No tengo abuela, como puedes comprobar. Soy de una familia muy extensa que ha recorrido todo el mundo, si nos juntáramos todos, por lo bajo, seríamos unos 600. Mis orígenes podrían ser del sureste de Asia. ¿Qué cómo lo sé? Por mi temple y mi sencillez. Además soy unisexual, de toda la vida. Raro, ¿no?
Tantos parientes diferentes, algunos de ellos mueren antes y otros, mucho después. Es la vida. Pero tenemos algo en común, nuestra maravillosa vitalidad, productiva y longeva. Al ser de cabeza dura e indehiscente, por eso duramos tanto.

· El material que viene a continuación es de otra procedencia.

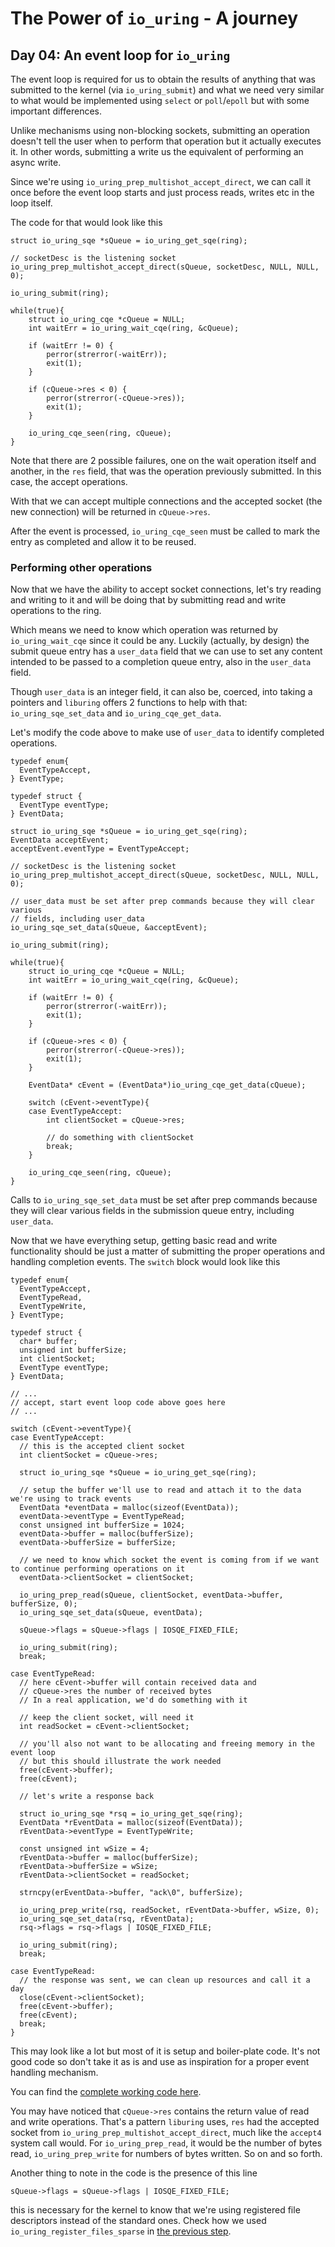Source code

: # The Power of `io_uring` - A journey

## Day 04: An event loop for `io_uring`

The event loop is required for us to obtain the results of anything that was submitted to the kernel (via `io_uring_submit`) and what we need very similar to what would be implemented using `select` or `poll`/`epoll` but with some important differences.

Unlike mechanisms using non-blocking sockets, submitting an operation doesn't tell the user when to perform that operation but it actually executes it. In other words, submitting a write us the equivalent of performing an async write.

Since we're using `io_uring_prep_multishot_accept_direct`, we can call it once before the event loop starts and just process reads, writes etc in the loop itself.

The code for that would look like this

```
struct io_uring_sqe *sQueue = io_uring_get_sqe(ring);

// socketDesc is the listening socket
io_uring_prep_multishot_accept_direct(sQueue, socketDesc, NULL, NULL, 0);

io_uring_submit(ring);

while(true){
    struct io_uring_cqe *cQueue = NULL;
    int waitErr = io_uring_wait_cqe(ring, &cQueue);

    if (waitErr != 0) {
        perror(strerror(-waitErr));
        exit(1);
    }

    if (cQueue->res < 0) {
        perror(strerror(-cQueue->res));
        exit(1);
    }

    io_uring_cqe_seen(ring, cQueue);
}
```
Note that there are 2 possible failures, one on the wait operation itself and another, in the `res` field, that was the operation previously submitted. In this case, the accept operations.

With that we can accept multiple connections and the accepted socket (the new connection) will be returned in `cQueue->res`.

After the event is processed, `io_uring_cqe_seen` must be called to mark the entry as completed and allow it to be reused.

### Performing other operations

Now that we have the ability to accept socket connections, let's try reading and writing to it and will be doing that by submitting read and write operations to the ring.

Which means we need to know which operation was returned by `io_uring_wait_cqe` since it could be any.
Luckily (actually, by design) the submit queue entry has a `user_data` field that we can use to set any content intended to be passed to a completion queue entry, also in the `user_data` field.

Though `user_data` is an integer field, it can also be, coerced, into taking a pointers and `liburing` offers 2 functions to help with that: `io_uring_sqe_set_data` and `io_uring_cqe_get_data`.

Let's modify the code above to make use of `user_data` to identify completed operations.

```
typedef enum{
  EventTypeAccept,
} EventType;

typedef struct {
  EventType eventType;
} EventData;

struct io_uring_sqe *sQueue = io_uring_get_sqe(ring);
EventData acceptEvent;
acceptEvent.eventType = EventTypeAccept;

// socketDesc is the listening socket
io_uring_prep_multishot_accept_direct(sQueue, socketDesc, NULL, NULL, 0);

// user_data must be set after prep commands because they will clear various
// fields, including user_data
io_uring_sqe_set_data(sQueue, &acceptEvent);

io_uring_submit(ring);

while(true){
    struct io_uring_cqe *cQueue = NULL;
    int waitErr = io_uring_wait_cqe(ring, &cQueue);

    if (waitErr != 0) {
        perror(strerror(-waitErr));
        exit(1);
    }

    if (cQueue->res < 0) {
        perror(strerror(-cQueue->res));
        exit(1);
    }

    EventData* cEvent = (EventData*)io_uring_cqe_get_data(cQueue);

    switch (cEvent->eventType){
    case EventTypeAccept:
        int clientSocket = cQueue->res;

        // do something with clientSocket
        break;
    }

    io_uring_cqe_seen(ring, cQueue);
}
```

Calls to `io_uring_sqe_set_data` must be set after prep commands because they will clear various fields in the submission queue entry, including `user_data`.


Now that we have everything setup, getting basic read and write functionality should be just a matter of submitting the proper operations and handling completion events. The `switch` block would look like this


```
typedef enum{
  EventTypeAccept,
  EventTypeRead,
  EventTypeWrite,
} EventType;

typedef struct {
  char* buffer;
  unsigned int bufferSize;
  int clientSocket;
  EventType eventType;
} EventData;

// ...
// accept, start event loop code above goes here
// ...

switch (cEvent->eventType){
case EventTypeAccept:
  // this is the accepted client socket
  int clientSocket = cQueue->res;

  struct io_uring_sqe *sQueue = io_uring_get_sqe(ring);

  // setup the buffer we'll use to read and attach it to the data we're using to track events
  EventData *eventData = malloc(sizeof(EventData));
  eventData->eventType = EventTypeRead;
  const unsigned int bufferSize = 1024;
  eventData->buffer = malloc(bufferSize);
  eventData->bufferSize = bufferSize;

  // we need to know which socket the event is coming from if we want to continue performing operations on it
  eventData->clientSocket = clientSocket;

  io_uring_prep_read(sQueue, clientSocket, eventData->buffer, bufferSize, 0);
  io_uring_sqe_set_data(sQueue, eventData);

  sQueue->flags = sQueue->flags | IOSQE_FIXED_FILE;

  io_uring_submit(ring);
  break;

case EventTypeRead:
  // here cEvent->buffer will contain received data and
  // cQueue->res the number of received bytes
  // In a real application, we'd do something with it

  // keep the client socket, will need it
  int readSocket = cEvent->clientSocket;

  // you'll also not want to be allocating and freeing memory in the event loop
  // but this should illustrate the work needed
  free(cEvent->buffer);
  free(cEvent);

  // let's write a response back

  struct io_uring_sqe *rsq = io_uring_get_sqe(ring);
  EventData *rEventData = malloc(sizeof(EventData));
  rEventData->eventType = EventTypeWrite;

  const unsigned int wSize = 4;
  rEventData->buffer = malloc(bufferSize);
  rEventData->bufferSize = wSize;
  rEventData->clientSocket = readSocket;

  strncpy(erEventData->buffer, "ack\0", bufferSize);

  io_uring_prep_write(rsq, readSocket, rEventData->buffer, wSize, 0);
  io_uring_sqe_set_data(rsq, rEventData);
  rsq->flags = rsq->flags | IOSQE_FIXED_FILE;

  io_uring_submit(ring);
  break;

case EventTypeRead:
  // the response was sent, we can clean up resources and call it a day
  close(cEvent->clientSocket);
  free(cEvent->buffer);
  free(cEvent);
  break;
}

```

This may look like a lot but most of it is setup and boiler-plate code. It's not good code so don't take it as is and use as inspiration for a proper event handling mechanism.

You can find the [complete working code here](https://github.com/bignacio/cpp-articles/blob/main/code/io_uring_complete.c).

You may have noticed that `cQueue->res` contains the return value of read and write operations. That's a pattern `liburing` uses, `res` had the accepted socket from `io_uring_prep_multishot_accept_direct`, much like the `accept4` system call would. For `io_uring_prep_read`, it would be the number of bytes read, `io_uring_prep_write` for numbers of bytes written. So on and so forth.

Another thing to note in the code is the presence of this line

```
sQueue->flags = sQueue->flags | IOSQE_FIXED_FILE;
```

this is necessary for the kernel to know that we're using registered file descriptors instead of the standard ones. Check how we used `io_uring_register_files_sparse` in [the previous step](io_uring_journal_day03.md).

Me gusta crecer rodeado de especímenes como yo, mis ancestros me protegen siempre que pueden…Tortícolis me coge, cada vez que intento hablar con ellos, tan altos y fuertes. Soy insistente, a veces no me oyen y aprovecho a moverme a la vez que el fuerte viento del oeste… Hasta que recibo cientos de pinchos redondos marrones por respuesta. ¡Ni Zubizarreta sería capaz de parar esas pelotas!
Adoro el agua. Ultimamente mis pies no se sienten frescos y ágiles, como antes. MI intuición me avisa e invita a correr y no parar, hasta llegar al mar. Pero aquí estoy, abrazándome a los míos, pase lo que pase, cueste lo que cueste… Bajo una bola de fuego, implacable, roja y ardiente.
Porque para los demás, los nuestros, solo somos reales si existimos.